JEFFERSON CITY - Missouri taxpayers would get almost a quarter of a billion dollars in overdue tax refunds under a ruling issued by a Cole County Circuit Court judge Wednesday.
Judge Thomas Brown ordered the state to pay $244,691,751 to income taxpayers for overdue refunds from 1995 through 1999. According to the ruling, the state misread the law, specifically the Hancock Amendment of 1980. This amendment put a cap on the amount of revenue the state could collect in a given year. Any money over that cap was to be refunded to taxpayers. In calculating the cap, the state did not include a voter-approved tax that was amended on the same day the Hancock Amendment was passed as a source of revenue. This led to miscalculations of tax refunds from 1995 through 1999.
Several Missouri businesses, including the Missouri Chamber of Commerce, brought the case to court. Dan Mehan, president of the organization, said although he is not certain whether the ruling will stand, he is pleased with it.
"For the average taxpayer of Missouri, this means that he or she will be getting another check from the state of Missouri," he said. "They deserve it. It's their money, and we're happy with the ruling today."
However, the ruling leaves several questions for the state to deal with. If Missouri is forced to pay $244 million, it will lose about 3 percent of its $7 billion budget. That loss could cause several state programs to suffer.

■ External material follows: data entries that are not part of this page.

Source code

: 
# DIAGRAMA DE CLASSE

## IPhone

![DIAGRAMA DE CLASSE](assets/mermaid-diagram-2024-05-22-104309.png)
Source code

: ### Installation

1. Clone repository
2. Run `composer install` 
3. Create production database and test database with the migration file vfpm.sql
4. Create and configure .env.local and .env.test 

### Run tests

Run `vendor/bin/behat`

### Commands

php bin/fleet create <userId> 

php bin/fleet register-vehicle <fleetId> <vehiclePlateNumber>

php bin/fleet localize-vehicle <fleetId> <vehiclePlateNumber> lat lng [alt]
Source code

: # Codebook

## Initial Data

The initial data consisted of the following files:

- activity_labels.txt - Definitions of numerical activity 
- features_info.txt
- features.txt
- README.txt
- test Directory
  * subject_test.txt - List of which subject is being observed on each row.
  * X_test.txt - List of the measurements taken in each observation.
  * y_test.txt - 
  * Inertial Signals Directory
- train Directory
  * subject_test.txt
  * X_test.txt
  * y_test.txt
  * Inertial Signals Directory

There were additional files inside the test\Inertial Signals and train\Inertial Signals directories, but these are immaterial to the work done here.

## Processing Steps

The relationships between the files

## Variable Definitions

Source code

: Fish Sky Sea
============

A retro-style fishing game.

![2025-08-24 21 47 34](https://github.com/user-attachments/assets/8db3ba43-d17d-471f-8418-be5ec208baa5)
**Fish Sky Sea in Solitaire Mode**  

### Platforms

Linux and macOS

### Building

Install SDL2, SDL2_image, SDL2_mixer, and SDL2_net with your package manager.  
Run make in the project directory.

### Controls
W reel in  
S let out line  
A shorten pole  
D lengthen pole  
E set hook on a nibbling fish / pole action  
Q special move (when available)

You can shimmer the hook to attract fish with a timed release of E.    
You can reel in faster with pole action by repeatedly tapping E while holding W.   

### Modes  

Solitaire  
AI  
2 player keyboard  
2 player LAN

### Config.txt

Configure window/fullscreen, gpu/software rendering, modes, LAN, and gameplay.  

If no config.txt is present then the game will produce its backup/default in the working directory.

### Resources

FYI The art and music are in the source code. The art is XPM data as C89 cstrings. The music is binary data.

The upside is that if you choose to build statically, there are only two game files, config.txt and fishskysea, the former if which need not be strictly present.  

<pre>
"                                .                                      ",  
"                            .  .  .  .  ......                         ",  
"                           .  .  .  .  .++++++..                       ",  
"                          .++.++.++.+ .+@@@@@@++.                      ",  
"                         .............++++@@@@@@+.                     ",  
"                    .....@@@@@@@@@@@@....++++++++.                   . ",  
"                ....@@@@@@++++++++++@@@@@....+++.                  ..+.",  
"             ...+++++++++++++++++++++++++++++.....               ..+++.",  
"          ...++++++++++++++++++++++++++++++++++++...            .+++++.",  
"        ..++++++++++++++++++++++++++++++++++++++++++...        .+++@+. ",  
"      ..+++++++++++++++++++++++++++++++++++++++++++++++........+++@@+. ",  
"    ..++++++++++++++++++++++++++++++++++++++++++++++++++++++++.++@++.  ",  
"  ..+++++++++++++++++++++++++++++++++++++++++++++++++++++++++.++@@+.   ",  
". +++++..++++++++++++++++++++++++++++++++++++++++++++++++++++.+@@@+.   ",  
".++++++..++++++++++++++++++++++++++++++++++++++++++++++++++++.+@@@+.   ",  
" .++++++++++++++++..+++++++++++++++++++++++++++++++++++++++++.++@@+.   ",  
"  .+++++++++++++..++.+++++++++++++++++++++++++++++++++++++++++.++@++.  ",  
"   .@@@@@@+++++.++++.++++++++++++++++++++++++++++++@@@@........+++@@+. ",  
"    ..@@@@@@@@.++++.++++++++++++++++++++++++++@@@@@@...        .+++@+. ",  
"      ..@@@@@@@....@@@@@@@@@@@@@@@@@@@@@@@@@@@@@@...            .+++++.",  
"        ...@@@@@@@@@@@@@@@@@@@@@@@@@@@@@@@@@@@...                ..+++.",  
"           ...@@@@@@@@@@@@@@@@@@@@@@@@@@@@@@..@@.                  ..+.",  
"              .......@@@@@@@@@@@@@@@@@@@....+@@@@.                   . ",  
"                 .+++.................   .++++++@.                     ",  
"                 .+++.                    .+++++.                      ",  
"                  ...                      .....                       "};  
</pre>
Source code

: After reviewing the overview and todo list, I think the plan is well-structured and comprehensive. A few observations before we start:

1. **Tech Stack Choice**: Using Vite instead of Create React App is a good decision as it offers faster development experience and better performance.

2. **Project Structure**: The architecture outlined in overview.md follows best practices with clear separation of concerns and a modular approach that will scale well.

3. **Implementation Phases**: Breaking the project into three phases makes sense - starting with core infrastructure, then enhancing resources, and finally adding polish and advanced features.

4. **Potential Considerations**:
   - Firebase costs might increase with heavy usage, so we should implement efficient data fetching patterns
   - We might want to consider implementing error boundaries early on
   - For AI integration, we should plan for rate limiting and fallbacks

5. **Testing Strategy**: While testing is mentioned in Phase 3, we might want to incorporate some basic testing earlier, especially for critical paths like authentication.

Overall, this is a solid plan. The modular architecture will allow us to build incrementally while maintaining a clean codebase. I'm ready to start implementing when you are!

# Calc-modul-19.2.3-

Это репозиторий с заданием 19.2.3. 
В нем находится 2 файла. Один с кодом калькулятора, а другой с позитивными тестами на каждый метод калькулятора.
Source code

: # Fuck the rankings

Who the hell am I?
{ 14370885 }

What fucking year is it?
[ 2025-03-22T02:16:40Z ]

But Mehan said he thinks the budget is strong enough to withstand a $244 million cut with few problems.
"We've operated on a solid budget for the last several years, and it should not have an adverse effect on any state program," he said.
Although Judge Brown ruled in favor of the plaintiffs, he also rejected some of their arguments, including a plea for another $284 million in overdue refunds. Mary Still, director of communications for the attorney general's office, said because neither party won all of their arguments, she expects both sides will appeal the ruling.
"It is the goal of the state to establish the correct calculation of total state revenue," she said. "To do that, more than one judge will have to look at the case."